§ **TO DO**:
Return every line below in which "column" appears.

§ **INFORMATION GIVEN**:
◆ ◆ ◆ ◆ ◆ ◆ ◆
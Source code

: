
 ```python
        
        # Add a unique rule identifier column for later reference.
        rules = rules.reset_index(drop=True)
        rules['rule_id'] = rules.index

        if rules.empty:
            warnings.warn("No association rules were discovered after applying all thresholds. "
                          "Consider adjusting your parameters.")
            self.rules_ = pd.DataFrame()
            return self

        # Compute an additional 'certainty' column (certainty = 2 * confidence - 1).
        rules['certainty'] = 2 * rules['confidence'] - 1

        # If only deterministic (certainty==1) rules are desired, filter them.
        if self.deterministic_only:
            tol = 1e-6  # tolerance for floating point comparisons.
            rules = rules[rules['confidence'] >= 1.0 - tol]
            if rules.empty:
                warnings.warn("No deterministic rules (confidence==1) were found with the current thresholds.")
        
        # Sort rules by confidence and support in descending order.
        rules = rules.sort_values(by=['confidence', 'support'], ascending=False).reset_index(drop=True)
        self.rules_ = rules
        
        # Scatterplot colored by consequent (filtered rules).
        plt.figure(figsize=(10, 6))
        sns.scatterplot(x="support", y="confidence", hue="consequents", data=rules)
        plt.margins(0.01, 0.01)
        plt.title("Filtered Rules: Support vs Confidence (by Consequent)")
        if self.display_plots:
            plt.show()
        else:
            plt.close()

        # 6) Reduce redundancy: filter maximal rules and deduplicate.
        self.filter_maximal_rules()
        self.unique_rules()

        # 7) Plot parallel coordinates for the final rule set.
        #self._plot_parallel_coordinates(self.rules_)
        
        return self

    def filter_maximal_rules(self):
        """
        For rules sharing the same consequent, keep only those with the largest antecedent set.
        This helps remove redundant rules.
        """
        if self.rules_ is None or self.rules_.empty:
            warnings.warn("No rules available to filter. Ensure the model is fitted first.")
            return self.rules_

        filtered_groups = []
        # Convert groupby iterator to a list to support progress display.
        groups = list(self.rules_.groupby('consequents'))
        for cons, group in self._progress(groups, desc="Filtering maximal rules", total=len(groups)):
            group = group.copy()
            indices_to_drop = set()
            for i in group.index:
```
◆ ◆ ◆ ◆ ◆ ◆ ◆
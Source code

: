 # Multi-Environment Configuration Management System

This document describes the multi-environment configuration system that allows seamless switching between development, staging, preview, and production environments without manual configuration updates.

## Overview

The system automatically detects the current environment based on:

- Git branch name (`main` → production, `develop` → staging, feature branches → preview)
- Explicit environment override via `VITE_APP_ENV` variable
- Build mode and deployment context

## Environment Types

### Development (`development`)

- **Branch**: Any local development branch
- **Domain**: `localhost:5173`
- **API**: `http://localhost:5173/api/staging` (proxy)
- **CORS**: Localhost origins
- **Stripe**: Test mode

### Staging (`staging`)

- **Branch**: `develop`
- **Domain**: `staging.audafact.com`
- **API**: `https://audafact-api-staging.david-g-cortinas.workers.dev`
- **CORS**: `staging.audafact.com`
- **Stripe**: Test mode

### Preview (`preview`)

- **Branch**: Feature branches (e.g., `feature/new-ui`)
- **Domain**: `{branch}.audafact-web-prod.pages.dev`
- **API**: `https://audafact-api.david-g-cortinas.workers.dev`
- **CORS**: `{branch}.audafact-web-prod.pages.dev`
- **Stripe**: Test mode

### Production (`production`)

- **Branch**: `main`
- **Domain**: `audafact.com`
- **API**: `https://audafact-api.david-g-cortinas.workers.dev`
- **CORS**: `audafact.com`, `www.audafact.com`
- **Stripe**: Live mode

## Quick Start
◆ ◆ ◆ ◆ ◆ ◆ ◆
§ **SOLUTION TO THE EXERCISE**:
        # Add a unique rule identifier column for later reference.
        # Compute an additional 'certainty' column (certainty = 2 * confidence - 1).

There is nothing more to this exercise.